GREEN BAY – Since the start of the 2017 season, the Minnesota Vikings are 11-3 in their shiny and rather spectacular indoor venue known as U.S. Bank Stadium.
In its early stages, it appears to be just as tough a place to play as the old Metrodome, with all the noise and the horn and the fast track for the Vikings' pass rush and everything else.
But if you think those three victories by visiting teams over the last two years – by Detroit in 2017, then Buffalo and New Orleans this year – were the result of Matthew Stafford or Drew Brees solving that Minnesota defense and having one of those light-it-up kind of days, you'd be mistaken.
In none of those three home losses by the Vikings did they give up even 300 total yards. Leading 2018 MVP candidate Brees threw for just 120 yards in Minnesota last month. Stafford has actually beaten the Vikings twice at U.S. Bank Stadium, going back to its inaugural year in 2016, but he's thrown for 219 and 209, respectively, in those contests. Buffalo rookie Josh Allen back in September? 196.
So how did they beat the Vikings at their place? In a word, turnovers. More meaningfully, scoring points off of turnovers.
In Minnesota's three losses in 2017 and '18 at home, the Vikings have lost the turnover battle by a collective 8-1. And the Lions, Bills and Saints all converted those turnovers into multiple scores in each game, piling up a combined 34 points off takeaways in the three contests.
So, there's the formula for beating the Vikings on the road – protect the ball, take it away, and convert turnovers into points.
Which is exactly how the Packers started last week's game at Seattle.
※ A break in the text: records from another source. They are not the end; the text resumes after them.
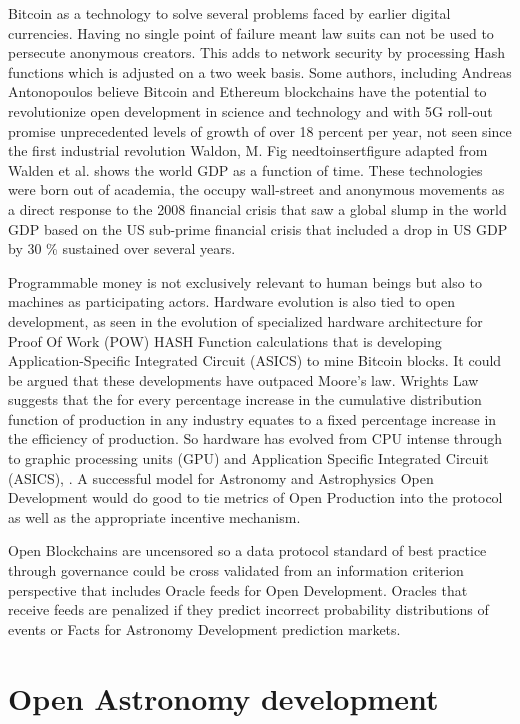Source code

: \documentclass[final,5p,times,twocolumn,authoryear]{elsarticle}
\begin{document}
Bitcoin as a technology to solve several problems faced by earlier digital currencies. Having no single point of failure meant law suits can not be used to persecute anonymous creators. This adds to network security by processing Hash functions which is adjusted on a two week basis. Some authors, including Andreas Antonopoulos believe Bitcoin and Ethereum blockchains have the potential to revolutionize open development in science and technology and with 5G roll-out promise unprecedented levels of growth of over 18 percent per year, not seen since the first industrial revolution Waldon, M.  Fig needtoinsertfigure adapted from Walden et al. shows the world GDP as a function of time. These technologies were born out of academia, the occupy wall-street and anonymous movements as a direct response to the 2008 financial crisis that saw a global slump in the world GDP based on the US sub-prime financial crisis  that included a drop in US GDP by 30 \% sustained over several years.
 
Programmable money is not exclusively relevant to human beings but also to machines as participating actors. Hardware evolution is also tied to open development, as seen in the evolution of specialized hardware architecture for Proof Of Work (POW) HASH Function calculations that is developing Application-Specific Integrated Circuit (ASICS) to mine Bitcoin blocks. It could be argued that these developments have outpaced Moore's law.  Wrights Law suggests that the for every percentage increase in the cumulative distribution function of production in any industry equates to a fixed percentage increase in the efficiency of production. So hardware has evolved from CPU intense through to graphic processing units (GPU) and  Application Specific Integrated Circuit  (ASICS), \cite{10.1371/journal.pone.0052669}. A successful model for Astronomy and Astrophysics Open Development would do good to tie metrics of Open Production into the protocol as well as the appropriate incentive mechanism.       

Open Blockchains are uncensored so a data protocol standard of best practice through governance could be cross validated from an information criterion perspective that includes Oracle feeds for Open Development.  Oracles that receive feeds are penalized if they predict incorrect probability distributions of events or Facts for Astronomy Development prediction markets. 

\section{Open Astronomy development}
\label{sec:usecase}
\end{document}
On the Seahawks' first play from scrimmage, Clay Matthews forced a Chris Carson fumble, Tramon Williams recovered, and three plays later, Aaron Jones was running into the end zone.
One more sequence like that, or even just one more takeaway period, probably would have been enough to turn the game Green Bay's way and get the Packers their long-awaited first road win of 2018. But that second turnover-induced momentum swing never came, and a multi-takeaway game might be just what's required of the Packers on Sunday night in Minneapolis.
"I think we need that," Matthews said this week. "I think we've played really good defense, it's just the turnovers haven't really been in our favor. That's always been a staple of our defense for the past however many years, and that shouldn't change with coordinators. It's definitely something we have to get back to."
The Packers' defense has generated three multi-turnover games this season, but none on the road. In fact, the early fumble at Seattle was just the Packers' second takeaway on the road all season, and first since an interception at Washington in the first road game of the year back in Week 3.
But maybe the fumble in Seattle was a good sign. What Head Coach Mike McCarthy liked best about it is it came on a rushing play, which has been rare, and it sounds like that play was used this past week as a prime example of how to attack ball carriers.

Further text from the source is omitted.